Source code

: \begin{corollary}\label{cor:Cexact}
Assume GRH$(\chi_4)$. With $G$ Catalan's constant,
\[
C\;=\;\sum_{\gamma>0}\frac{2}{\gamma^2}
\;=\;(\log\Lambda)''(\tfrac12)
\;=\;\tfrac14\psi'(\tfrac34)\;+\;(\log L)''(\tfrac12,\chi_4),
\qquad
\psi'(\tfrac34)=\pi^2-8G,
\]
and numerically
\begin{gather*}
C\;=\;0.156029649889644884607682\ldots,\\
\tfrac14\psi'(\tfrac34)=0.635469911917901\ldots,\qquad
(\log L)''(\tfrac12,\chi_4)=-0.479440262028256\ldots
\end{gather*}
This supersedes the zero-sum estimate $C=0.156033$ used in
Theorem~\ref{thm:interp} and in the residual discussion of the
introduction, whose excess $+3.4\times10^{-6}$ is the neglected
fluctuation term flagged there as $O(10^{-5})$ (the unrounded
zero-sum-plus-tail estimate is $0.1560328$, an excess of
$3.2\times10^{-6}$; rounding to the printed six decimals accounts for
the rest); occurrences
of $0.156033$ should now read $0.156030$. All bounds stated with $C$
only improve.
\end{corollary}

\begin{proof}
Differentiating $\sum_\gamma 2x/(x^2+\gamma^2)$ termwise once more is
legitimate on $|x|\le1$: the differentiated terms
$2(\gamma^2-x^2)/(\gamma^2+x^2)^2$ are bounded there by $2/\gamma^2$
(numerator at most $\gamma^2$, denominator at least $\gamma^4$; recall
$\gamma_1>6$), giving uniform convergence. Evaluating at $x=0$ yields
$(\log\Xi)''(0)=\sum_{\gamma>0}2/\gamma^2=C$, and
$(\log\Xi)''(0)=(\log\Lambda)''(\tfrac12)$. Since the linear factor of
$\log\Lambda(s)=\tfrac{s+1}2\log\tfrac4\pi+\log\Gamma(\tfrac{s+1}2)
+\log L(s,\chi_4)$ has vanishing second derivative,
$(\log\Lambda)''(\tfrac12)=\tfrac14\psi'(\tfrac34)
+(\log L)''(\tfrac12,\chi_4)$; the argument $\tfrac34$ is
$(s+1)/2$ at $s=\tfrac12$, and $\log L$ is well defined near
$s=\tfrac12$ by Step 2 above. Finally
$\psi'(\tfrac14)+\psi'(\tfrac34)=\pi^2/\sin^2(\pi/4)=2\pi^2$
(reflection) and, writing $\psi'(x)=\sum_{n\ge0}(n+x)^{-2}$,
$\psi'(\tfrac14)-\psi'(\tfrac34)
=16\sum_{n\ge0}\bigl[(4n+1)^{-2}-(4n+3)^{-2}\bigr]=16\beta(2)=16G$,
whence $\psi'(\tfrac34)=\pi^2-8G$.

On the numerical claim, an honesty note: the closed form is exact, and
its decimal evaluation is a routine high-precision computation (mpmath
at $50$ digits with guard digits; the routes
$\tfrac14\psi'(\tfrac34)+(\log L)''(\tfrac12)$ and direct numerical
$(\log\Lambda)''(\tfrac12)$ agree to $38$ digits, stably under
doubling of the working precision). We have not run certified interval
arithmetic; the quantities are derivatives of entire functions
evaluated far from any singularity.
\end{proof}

□ □ □ □

| Required action |
Repeat the data above starting at the line with "zero-sum-plus-tail estimate is" and ending at its last line, exactly, with no other lines.

| Result |
zero-sum-plus-tail estimate is $0.1560328$, an excess of
$3.2\times10^{-6}$; rounding to the printed six decimals accounts for
the rest); occurrences
of $0.156033$ should now read $0.156030$. All bounds stated with $C$
only improve.
\end{corollary}

\begin{proof}
Differentiating $\sum_\gamma 2x/(x^2+\gamma^2)$ termwise once more is
legitimate on $|x|\le1$: the differentiated terms
$2(\gamma^2-x^2)/(\gamma^2+x^2)^2$ are bounded there by $2/\gamma^2$
(numerator at most $\gamma^2$, denominator at least $\gamma^4$; recall
$\gamma_1>6$), giving uniform convergence. Evaluating at $x=0$ yields
$(\log\Xi)''(0)=\sum_{\gamma>0}2/\gamma^2=C$, and
$(\log\Xi)''(0)=(\log\Lambda)''(\tfrac12)$. Since the linear factor of
$\log\Lambda(s)=\tfrac{s+1}2\log\tfrac4\pi+\log\Gamma(\tfrac{s+1}2)
+\log L(s,\chi_4)$ has vanishing second derivative,
$(\log\Lambda)''(\tfrac12)=\tfrac14\psi'(\tfrac34)
+(\log L)''(\tfrac12,\chi_4)$; the argument $\tfrac34$ is
$(s+1)/2$ at $s=\tfrac12$, and $\log L$ is well defined near
$s=\tfrac12$ by Step 2 above. Finally
$\psi'(\tfrac14)+\psi'(\tfrac34)=\pi^2/\sin^2(\pi/4)=2\pi^2$
(reflection) and, writing $\psi'(x)=\sum_{n\ge0}(n+x)^{-2}$,
$\psi'(\tfrac14)-\psi'(\tfrac34)
=16\sum_{n\ge0}\bigl[(4n+1)^{-2}-(4n+3)^{-2}\bigr]=16\beta(2)=16G$,
whence $\psi'(\tfrac34)=\pi^2-8G$.

On the numerical claim, an honesty note: the closed form is exact, and
its decimal evaluation is a routine high-precision computation (mpmath
at $50$ digits with guard digits; the routes
$\tfrac14\psi'(\tfrac34)+(\log L)''(\tfrac12)$ and direct numerical
$(\log\Lambda)''(\tfrac12)$ agree to $38$ digits, stably under
doubling of the working precision). We have not run certified interval
arithmetic; the quantities are derivatives of entire functions
evaluated far from any singularity.
\end{proof}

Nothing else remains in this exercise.